交通事故紛争処理センターでの第2回目相談(2005年2月)

2月の下旬、母は外出の寒さは受傷した足に障るというので代理として一人で2回目相談 に臨みました。第1回目にこちら側の支障と請求を文書で提出しましたので、 2回目はそれらに対する保険屋の応答が提示され次をどうするかの相談になるであろうと 担当弁護士から事前に言われていました。保険屋も呼ばれるとのことですが会ったことの 未だないZの担当Mが来るのか、誰が出てくるのかまでは当日まで分かりません。当日 5分前に紛センさいたま分室に行くと衝立で二つに仕切られた待合には既に白髪の初老の 男が既に座っていました。私はもう一方の側に衝立を隔て座りました。担当弁護士は10分 程遅れて姿をあらわすと私には暫く待つように言い「Zさん、こちらへ」といって男と二人で 相談室へ入っていった。このとき男はチラッとこちらを会釈しながら見ていった。10分程で 今度は私も呼ばれ、はたして男はZの担当Mでした。すぐ弁護士からZの損害賠償提示に 変更はないと伝えられました。

そんなことだろうとは予想はしていましたので「話になりませんね。」と感想を隣に座っている Mを見ずに伝えると弁護士はどうして最後にZに出した要求から今回の請求は変わっている のかと質問されました。机の上を見ますと私がZに提出した請求明細やZの賠償提示が のっています。Mはどうやら今までの交渉を弁護士に見せていたようです。
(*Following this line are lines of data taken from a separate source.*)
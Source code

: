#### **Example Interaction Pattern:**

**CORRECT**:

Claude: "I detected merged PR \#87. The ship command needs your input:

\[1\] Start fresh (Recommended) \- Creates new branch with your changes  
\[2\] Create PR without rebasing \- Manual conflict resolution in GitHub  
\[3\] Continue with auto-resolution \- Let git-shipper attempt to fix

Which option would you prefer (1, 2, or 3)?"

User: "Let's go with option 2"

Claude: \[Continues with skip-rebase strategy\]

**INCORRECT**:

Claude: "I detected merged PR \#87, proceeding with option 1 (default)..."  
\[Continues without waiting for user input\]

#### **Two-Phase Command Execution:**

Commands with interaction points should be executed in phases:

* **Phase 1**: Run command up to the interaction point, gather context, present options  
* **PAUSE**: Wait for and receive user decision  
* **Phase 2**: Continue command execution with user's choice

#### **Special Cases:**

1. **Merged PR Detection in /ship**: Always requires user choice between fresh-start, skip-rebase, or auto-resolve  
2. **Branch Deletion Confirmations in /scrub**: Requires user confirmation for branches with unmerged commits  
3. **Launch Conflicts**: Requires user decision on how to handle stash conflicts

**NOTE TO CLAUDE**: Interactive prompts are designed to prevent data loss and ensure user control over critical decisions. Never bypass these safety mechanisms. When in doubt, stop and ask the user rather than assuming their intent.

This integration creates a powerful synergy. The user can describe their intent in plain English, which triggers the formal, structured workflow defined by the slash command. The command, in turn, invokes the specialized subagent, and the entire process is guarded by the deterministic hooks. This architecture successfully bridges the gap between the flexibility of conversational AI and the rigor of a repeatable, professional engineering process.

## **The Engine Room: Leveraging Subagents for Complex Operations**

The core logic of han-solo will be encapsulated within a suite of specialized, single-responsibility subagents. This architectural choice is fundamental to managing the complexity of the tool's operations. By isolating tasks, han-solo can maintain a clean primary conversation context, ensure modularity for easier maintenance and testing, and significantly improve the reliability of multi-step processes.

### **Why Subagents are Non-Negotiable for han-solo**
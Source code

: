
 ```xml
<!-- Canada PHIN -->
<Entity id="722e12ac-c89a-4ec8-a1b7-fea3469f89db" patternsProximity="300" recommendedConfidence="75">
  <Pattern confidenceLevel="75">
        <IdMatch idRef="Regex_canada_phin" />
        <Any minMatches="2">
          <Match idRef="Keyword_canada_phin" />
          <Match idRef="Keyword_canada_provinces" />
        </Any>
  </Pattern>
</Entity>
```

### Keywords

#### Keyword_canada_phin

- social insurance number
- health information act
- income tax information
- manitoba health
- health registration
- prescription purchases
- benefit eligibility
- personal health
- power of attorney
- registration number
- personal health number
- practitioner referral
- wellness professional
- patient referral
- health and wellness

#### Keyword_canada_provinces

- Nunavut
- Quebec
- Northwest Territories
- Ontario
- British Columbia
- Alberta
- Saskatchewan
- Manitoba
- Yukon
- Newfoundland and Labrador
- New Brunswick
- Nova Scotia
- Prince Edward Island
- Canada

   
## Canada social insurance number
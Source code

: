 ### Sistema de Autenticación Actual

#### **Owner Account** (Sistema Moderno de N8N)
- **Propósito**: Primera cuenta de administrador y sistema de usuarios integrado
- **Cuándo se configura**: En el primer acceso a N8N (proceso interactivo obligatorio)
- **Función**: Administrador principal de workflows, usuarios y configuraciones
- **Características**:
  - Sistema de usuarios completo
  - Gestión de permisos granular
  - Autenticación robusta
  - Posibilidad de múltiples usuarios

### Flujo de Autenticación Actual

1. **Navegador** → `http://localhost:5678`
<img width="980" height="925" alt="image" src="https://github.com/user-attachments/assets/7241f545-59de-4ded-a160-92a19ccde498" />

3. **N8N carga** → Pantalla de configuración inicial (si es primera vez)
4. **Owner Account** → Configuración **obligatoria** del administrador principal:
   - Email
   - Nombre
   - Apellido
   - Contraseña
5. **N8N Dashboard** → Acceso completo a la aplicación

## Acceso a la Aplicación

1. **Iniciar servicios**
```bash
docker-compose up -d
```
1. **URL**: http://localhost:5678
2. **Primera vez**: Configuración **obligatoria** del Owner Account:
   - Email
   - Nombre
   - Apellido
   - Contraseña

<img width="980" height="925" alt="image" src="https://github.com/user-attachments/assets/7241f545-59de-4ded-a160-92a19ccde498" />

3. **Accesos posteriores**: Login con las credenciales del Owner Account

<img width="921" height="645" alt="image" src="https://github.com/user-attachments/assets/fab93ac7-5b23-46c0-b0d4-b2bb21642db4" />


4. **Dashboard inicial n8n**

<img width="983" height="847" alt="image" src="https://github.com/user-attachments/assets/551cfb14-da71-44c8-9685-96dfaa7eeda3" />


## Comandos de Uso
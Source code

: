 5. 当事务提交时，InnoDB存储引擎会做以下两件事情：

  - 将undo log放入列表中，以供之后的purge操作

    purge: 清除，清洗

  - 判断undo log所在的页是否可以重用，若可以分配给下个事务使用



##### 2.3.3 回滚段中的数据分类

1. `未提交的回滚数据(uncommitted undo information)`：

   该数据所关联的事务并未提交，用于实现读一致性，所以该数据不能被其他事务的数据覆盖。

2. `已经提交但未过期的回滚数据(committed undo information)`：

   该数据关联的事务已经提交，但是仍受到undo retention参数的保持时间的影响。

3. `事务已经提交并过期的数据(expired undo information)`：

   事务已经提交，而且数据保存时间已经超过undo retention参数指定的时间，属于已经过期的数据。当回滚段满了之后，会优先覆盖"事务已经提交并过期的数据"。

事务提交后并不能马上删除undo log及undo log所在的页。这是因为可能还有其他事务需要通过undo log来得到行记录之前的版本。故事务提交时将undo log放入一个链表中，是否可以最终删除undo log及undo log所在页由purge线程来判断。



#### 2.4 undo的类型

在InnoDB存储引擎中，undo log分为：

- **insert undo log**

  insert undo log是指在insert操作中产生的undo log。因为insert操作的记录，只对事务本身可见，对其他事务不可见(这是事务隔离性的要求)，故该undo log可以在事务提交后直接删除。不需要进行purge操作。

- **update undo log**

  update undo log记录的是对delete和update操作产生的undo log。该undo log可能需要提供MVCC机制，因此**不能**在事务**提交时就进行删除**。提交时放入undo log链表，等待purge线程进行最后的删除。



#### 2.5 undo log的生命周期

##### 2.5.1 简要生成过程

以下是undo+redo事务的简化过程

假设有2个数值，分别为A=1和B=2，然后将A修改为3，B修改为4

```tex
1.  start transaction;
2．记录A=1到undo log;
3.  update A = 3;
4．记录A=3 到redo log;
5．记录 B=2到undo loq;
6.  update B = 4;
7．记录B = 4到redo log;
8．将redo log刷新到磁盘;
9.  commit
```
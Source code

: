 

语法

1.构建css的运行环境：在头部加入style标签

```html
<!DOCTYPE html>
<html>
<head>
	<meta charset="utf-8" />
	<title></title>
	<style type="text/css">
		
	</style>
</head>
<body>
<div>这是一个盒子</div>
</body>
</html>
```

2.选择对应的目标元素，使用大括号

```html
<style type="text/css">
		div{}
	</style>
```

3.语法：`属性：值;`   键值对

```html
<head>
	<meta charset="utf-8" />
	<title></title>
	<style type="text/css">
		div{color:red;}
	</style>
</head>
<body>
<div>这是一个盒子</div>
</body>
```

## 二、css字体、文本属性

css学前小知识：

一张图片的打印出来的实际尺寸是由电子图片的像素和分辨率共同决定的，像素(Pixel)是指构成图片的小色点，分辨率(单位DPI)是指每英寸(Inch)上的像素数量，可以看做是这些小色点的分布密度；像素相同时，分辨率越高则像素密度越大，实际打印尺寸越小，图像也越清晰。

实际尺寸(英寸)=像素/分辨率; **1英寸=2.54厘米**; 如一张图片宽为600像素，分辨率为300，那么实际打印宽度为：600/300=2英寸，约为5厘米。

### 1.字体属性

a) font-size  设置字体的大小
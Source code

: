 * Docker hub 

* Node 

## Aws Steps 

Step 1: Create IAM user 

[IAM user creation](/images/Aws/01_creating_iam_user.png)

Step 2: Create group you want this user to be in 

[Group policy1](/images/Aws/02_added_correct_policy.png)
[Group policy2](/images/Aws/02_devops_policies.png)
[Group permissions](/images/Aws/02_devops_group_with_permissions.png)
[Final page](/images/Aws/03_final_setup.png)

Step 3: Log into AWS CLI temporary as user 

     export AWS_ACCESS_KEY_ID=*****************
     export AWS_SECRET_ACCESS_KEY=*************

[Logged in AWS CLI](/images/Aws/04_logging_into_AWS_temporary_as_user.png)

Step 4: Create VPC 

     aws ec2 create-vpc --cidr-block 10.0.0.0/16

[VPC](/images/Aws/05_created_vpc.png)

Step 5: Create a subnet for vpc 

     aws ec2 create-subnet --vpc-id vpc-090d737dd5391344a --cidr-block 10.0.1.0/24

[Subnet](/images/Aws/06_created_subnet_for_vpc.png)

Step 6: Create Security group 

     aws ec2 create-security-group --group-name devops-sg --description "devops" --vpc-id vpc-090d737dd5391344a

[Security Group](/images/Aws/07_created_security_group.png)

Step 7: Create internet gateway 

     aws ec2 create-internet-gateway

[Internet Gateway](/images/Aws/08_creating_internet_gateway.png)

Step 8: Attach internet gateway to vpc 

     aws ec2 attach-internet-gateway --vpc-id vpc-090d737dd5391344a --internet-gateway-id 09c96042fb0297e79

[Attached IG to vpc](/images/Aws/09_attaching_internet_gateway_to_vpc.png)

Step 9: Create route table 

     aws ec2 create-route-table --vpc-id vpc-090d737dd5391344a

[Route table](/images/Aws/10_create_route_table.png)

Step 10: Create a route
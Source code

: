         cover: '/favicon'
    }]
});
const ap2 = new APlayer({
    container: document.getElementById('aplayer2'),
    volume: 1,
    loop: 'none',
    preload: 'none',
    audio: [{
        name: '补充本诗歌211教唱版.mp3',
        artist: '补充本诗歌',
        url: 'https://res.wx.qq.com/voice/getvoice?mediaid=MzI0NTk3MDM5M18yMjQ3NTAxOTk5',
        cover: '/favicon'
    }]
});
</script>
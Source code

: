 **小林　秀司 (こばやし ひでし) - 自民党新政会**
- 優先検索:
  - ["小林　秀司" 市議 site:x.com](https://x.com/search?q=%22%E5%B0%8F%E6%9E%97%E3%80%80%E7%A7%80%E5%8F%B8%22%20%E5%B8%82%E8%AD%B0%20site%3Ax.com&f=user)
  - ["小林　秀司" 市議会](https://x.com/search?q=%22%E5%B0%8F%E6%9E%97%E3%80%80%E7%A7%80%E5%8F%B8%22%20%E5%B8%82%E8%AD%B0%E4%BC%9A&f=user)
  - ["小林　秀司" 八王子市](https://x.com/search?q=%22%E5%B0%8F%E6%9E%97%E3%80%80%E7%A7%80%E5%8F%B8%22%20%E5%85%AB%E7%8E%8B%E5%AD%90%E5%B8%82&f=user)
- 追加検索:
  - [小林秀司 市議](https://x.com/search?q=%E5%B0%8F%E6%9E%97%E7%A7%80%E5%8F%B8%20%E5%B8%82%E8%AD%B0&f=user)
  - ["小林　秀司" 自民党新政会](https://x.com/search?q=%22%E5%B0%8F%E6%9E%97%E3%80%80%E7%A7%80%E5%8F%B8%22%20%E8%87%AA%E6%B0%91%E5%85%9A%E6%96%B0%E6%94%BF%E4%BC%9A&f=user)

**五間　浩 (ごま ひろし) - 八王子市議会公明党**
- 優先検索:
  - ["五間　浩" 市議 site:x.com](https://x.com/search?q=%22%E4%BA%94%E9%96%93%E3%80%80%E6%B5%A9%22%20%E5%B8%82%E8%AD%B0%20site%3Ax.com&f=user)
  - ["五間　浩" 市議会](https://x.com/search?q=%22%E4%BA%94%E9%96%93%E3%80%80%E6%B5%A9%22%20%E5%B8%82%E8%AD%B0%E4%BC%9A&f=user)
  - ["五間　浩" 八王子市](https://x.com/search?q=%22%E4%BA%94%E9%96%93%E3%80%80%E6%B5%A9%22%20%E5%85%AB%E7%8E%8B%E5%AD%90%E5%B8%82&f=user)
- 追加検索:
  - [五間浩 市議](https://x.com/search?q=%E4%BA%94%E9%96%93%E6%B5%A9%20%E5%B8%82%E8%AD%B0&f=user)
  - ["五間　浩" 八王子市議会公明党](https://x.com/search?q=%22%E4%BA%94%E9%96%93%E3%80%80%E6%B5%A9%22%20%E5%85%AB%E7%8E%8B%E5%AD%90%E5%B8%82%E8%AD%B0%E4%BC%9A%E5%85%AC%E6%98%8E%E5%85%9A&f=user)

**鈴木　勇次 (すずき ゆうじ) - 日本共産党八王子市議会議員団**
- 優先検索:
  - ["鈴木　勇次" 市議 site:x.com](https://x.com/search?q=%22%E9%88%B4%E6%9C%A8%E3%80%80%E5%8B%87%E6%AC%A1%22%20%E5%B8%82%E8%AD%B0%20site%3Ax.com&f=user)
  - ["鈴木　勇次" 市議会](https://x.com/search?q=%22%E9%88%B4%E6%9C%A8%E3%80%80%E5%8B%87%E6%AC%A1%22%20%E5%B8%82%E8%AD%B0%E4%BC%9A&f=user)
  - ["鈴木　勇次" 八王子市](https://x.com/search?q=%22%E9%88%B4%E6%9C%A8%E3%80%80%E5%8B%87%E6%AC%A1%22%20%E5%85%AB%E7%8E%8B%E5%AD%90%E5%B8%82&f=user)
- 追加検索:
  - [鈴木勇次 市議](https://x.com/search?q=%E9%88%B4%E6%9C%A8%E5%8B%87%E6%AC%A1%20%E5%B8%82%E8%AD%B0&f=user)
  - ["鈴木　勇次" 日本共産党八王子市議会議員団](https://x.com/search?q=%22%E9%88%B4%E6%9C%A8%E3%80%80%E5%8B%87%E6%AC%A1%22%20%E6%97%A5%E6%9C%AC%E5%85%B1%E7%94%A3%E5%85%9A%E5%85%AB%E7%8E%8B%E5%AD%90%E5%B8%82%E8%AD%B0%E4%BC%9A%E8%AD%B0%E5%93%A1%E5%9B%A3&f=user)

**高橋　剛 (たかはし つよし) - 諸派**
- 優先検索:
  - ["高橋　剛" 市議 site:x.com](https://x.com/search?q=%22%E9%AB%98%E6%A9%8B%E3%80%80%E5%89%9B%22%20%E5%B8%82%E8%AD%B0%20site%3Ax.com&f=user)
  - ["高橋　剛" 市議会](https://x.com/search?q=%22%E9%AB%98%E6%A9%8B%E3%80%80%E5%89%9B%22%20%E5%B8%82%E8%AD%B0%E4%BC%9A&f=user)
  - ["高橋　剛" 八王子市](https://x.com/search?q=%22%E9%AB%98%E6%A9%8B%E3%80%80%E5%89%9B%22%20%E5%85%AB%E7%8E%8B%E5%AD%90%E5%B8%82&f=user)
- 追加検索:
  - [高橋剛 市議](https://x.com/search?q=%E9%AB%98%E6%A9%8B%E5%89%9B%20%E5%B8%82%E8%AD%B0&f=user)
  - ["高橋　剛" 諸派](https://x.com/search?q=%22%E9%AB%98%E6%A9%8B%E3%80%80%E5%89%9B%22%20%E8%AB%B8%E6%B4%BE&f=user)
私は当然のごとく 理想的な賠償を追求していますので勉強するなかで変わってきました、ただZに請求した 当時はあれでもよかったのですが、と答えました。担当弁護士は黙って軽く肯くと、双方に 対し次の相談では事前に和解斡旋案を出すのでそれについて検討結果を聞きたいといい ました。そうして私に向かって弁護士は 「その後は新宿の方になります。」と審査の申し立てについてどうやらそれとなく伝えてきました。 斡旋案は相談の一週間位前に送付してくれるとのことでした。斡旋案のために必要な領収書の コピーを弁護士に提出し、我々は弁護士によろしくお願いしますと頭をさげMが入室してから 20分ほどでこの日の相談はすべて終了です。Mはそそくさと立ち去りました。

新宿には紛争処理センターの本部があります。担当弁護士はだいたいわかるのでしょうか、 審査の申し立てをすでに想定しているようです。当方としてもそれは望むところです。斡旋案 は3月末に届きました。

それを見ますと、休業損害はこちらの主張する全年齢平均賃金ではなく65歳以上の女子 平均賃金を採用していましたが妥当な線でした。入通院の慰謝料も要求の最大値より 低い額ですが「赤い本」に準拠して算出されており納得できなくはありません。しかし 後遺障害に対する算定はあくまで自賠責の認定等級のみに基づくものでこちらの主張は まったく容れられず受け入れられるものではありませんでした。また定期賠償の考えも 却下されています。保険屋の提示額よりはかなり高い斡旋案ではありましたが。 このほか、家屋改造費、症状悪化防止のための症状固定後のリハビリ費用や家族交通費 は認めていませんでした。

まとめ
争点がまとまっていると早いようです。というより、保険屋と被害者にとってここまでは紛センに 持ち込む前の交渉の繰り返しで互いの主張が離れすぎで話し合いにもならないというところ でしょう。